Work order — Go through the listing below and count the lines with "error" in them. Only the count is needed.

Information —
···

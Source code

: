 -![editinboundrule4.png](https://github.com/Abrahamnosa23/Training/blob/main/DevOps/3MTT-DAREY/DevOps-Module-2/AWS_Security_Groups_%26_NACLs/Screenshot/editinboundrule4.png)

···

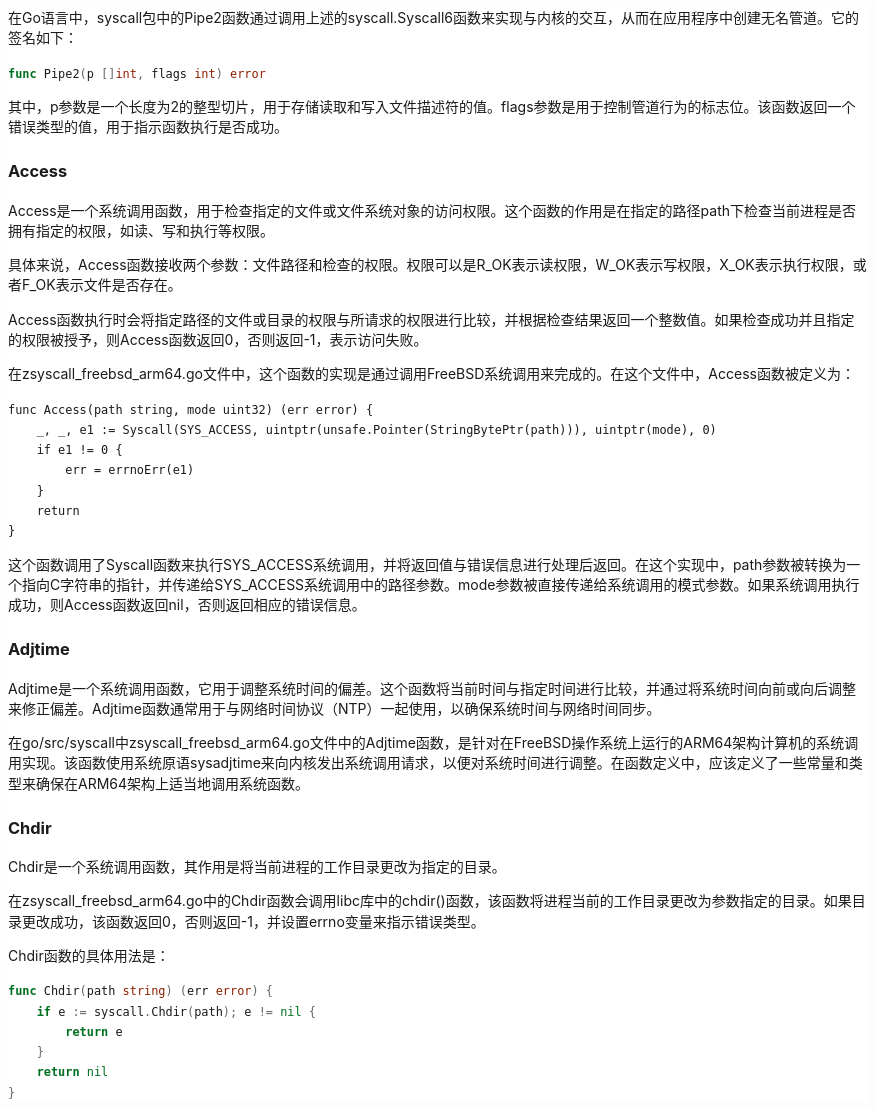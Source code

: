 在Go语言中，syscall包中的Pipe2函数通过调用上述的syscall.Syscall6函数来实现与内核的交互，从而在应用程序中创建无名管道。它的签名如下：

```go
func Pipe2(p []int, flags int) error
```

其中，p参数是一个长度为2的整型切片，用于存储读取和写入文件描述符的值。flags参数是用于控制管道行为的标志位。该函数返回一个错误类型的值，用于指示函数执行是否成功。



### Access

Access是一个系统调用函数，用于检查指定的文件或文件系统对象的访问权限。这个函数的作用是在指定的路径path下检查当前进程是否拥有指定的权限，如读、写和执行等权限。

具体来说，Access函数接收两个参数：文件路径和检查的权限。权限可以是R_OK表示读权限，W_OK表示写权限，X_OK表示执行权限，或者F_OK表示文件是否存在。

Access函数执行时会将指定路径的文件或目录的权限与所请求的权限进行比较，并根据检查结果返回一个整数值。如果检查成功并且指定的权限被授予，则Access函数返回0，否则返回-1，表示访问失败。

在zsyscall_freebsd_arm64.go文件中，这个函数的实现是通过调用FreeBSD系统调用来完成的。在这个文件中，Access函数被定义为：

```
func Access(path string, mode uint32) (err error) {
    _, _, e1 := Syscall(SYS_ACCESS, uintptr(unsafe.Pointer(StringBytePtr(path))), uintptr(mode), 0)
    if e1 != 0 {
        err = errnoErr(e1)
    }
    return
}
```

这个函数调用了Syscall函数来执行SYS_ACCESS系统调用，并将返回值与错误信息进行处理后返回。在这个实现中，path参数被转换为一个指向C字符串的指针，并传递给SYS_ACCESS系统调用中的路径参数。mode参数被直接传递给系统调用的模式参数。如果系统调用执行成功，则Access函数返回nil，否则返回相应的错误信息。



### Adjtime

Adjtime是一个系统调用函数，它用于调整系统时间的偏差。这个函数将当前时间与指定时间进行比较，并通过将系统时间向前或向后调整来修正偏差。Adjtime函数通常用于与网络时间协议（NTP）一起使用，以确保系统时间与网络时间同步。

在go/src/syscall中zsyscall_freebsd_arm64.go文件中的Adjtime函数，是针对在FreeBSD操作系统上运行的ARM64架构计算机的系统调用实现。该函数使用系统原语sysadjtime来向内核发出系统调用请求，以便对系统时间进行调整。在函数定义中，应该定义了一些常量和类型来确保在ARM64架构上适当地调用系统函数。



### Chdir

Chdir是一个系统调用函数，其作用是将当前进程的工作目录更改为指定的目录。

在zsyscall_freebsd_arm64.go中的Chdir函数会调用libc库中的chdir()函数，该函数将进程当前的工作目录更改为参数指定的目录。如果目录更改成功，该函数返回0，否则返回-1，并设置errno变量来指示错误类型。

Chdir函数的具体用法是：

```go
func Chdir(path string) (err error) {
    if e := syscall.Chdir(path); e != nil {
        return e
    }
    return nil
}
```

···

Exercise response — 3